An unexpected briefing
An elegant elf explains the safety instructions to passengers on a plane. Among those helping to get her message across we recognize Gollum, Gandalf, dwarves and other fantastical characters directly from Tolkien’s universe… Welcome to Air New Zealand!
Indeed, on the occasion of the international release of Peter Jackson’s The Hobbit: an unexpected journey, the airline company has been broadcasting a 5-minute parody of the movie before each flight, in which these characters explain, with charm and wit, the safety instructions for the flight.
Yes, Air New Zealand, led by the country’s National Organization of Tourism, is taking part in the huge promotional campaign for the film. As the movies have been riding a wave of success all over the world, New Zealand – where the films are located – has decided to take advantage, ready to embrace the fans of Peter Jackson’s franchise.
Peter Jackson, a Kiwi by birth, effectively used the lush green lands as the set for three-episode saga Lord of the Rings. He felt it was perfect to match the landscapes and topography of the magical universe described in Tolkien’s books.
“We want to show to the potential tourists that the magic of Middle-Earth is actually really here,” says Kevin Bowler, CEO of Tourism New Zealand. The national tourism marketing body conducted extensive offshore research into how to best capitalize on the latest films starring the New Zealand landscape as Middle Earth.
Since the first episode of Lords of the Rings: The Fellowship of the Ring was released eleven years ago, the country immediately understood that Jackson’s movies could be a major boost to tourism, one of the principle industries on the island. What could be a better tourist attraction for New Zealand than hosting the on-site locations for one of the most successful on-screen trilogies ever produced?
New Zealand has also supported the production of the trilogy with financial backing, in exchange for using some characters and scenes in order to promote its national image across the world.

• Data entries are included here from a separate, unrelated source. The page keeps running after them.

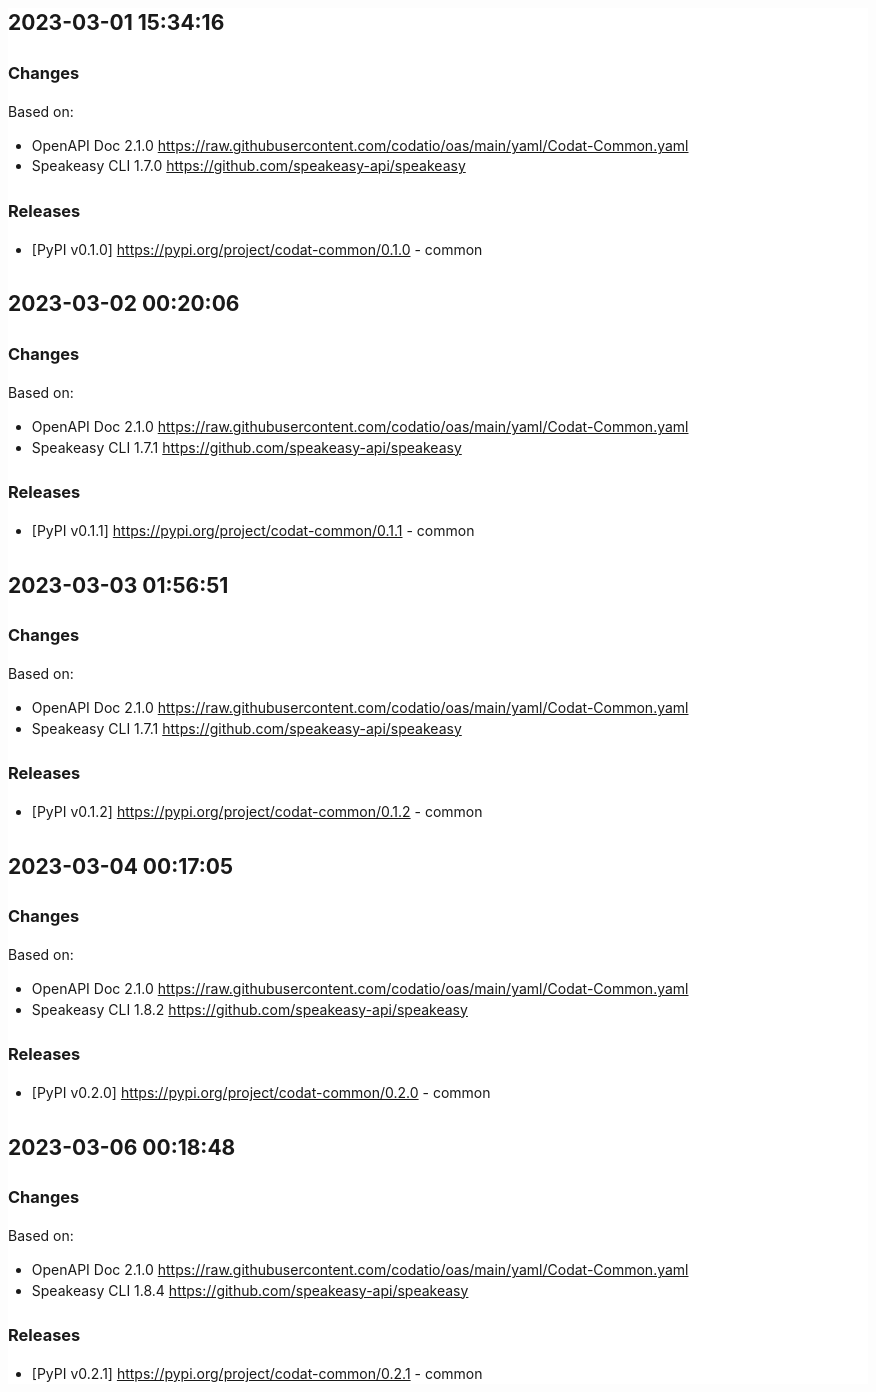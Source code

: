 

## 2023-03-01 15:34:16
### Changes
Based on:
- OpenAPI Doc 2.1.0 https://raw.githubusercontent.com/codatio/oas/main/yaml/Codat-Common.yaml
- Speakeasy CLI 1.7.0 https://github.com/speakeasy-api/speakeasy
### Releases
- [PyPI v0.1.0] https://pypi.org/project/codat-common/0.1.0 - common

## 2023-03-02 00:20:06
### Changes
Based on:
- OpenAPI Doc 2.1.0 https://raw.githubusercontent.com/codatio/oas/main/yaml/Codat-Common.yaml
- Speakeasy CLI 1.7.1 https://github.com/speakeasy-api/speakeasy
### Releases
- [PyPI v0.1.1] https://pypi.org/project/codat-common/0.1.1 - common

## 2023-03-03 01:56:51
### Changes
Based on:
- OpenAPI Doc 2.1.0 https://raw.githubusercontent.com/codatio/oas/main/yaml/Codat-Common.yaml
- Speakeasy CLI 1.7.1 https://github.com/speakeasy-api/speakeasy
### Releases
- [PyPI v0.1.2] https://pypi.org/project/codat-common/0.1.2 - common

## 2023-03-04 00:17:05
### Changes
Based on:
- OpenAPI Doc 2.1.0 https://raw.githubusercontent.com/codatio/oas/main/yaml/Codat-Common.yaml
- Speakeasy CLI 1.8.2 https://github.com/speakeasy-api/speakeasy
### Releases
- [PyPI v0.2.0] https://pypi.org/project/codat-common/0.2.0 - common

## 2023-03-06 00:18:48
### Changes
Based on:
- OpenAPI Doc 2.1.0 https://raw.githubusercontent.com/codatio/oas/main/yaml/Codat-Common.yaml
- Speakeasy CLI 1.8.4 https://github.com/speakeasy-api/speakeasy
### Releases
- [PyPI v0.2.1] https://pypi.org/project/codat-common/0.2.1 - common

Many tour-operating companies have started to incorporate the film into their businesses. From Wellington or Auckland, Hobbiton Tours, Red Carpet Tours and many others -recreate the fantasy to enable fans to discover the magic places where the episodes of the saga were shot. Tour groups venture to the forests of Lorien and Fangorn, Helm’s Deep, the Mountain of the Mordor where the famous ring was forged…
Emerald blue lakes, round and green mountains, waterfalls breaking along high walls of black granite…
About one million of tourists come each year to Lake Wakatipu to enjoy the fairy settings featured by Peter Jackson (see picture).
“In 2004 our surveys showed 6% of international arrivals to New Zealand mentioned the Lord of the Rings trilogy of films as part of the reason they had come to the country,” Mr Bowler said. Tourism New Zealand also managed to narrow down the percentage of international die-hard Lord of the Rings fans who came here specifically because of the films in 2004, which was 1% of overall arrivals. A few years later, the same survey showed that a whopping 57% of tourists are familiar with the world of Tolkien and Peter Jackson.
Using fiction to draw tourists
Another legendary hero has also been noticed by the tourism industry: Harry Potter. Warner Bros Entertainment has contributed to this franchise. In the UK, a Harry Potter tour takes the fans around the British countryside, following the tracks of the young wizard’s adventures. Last February, Warner Bros opened to the public their studios in Leavesden, a suburb of London, where the movies were shot. Many families gather around the mythic places of J.K. Rowling’s magic imaginary world. They play quidditch, try to concoct a magic potion, walk in Diagon Alley, and so on.
In Tunisia, you can meet some Star Wars aficionados near Matmata, in the desert, where the shooting of episodes 1 & 2 took place. Here again, tour-operators transport you to the world of your heroes.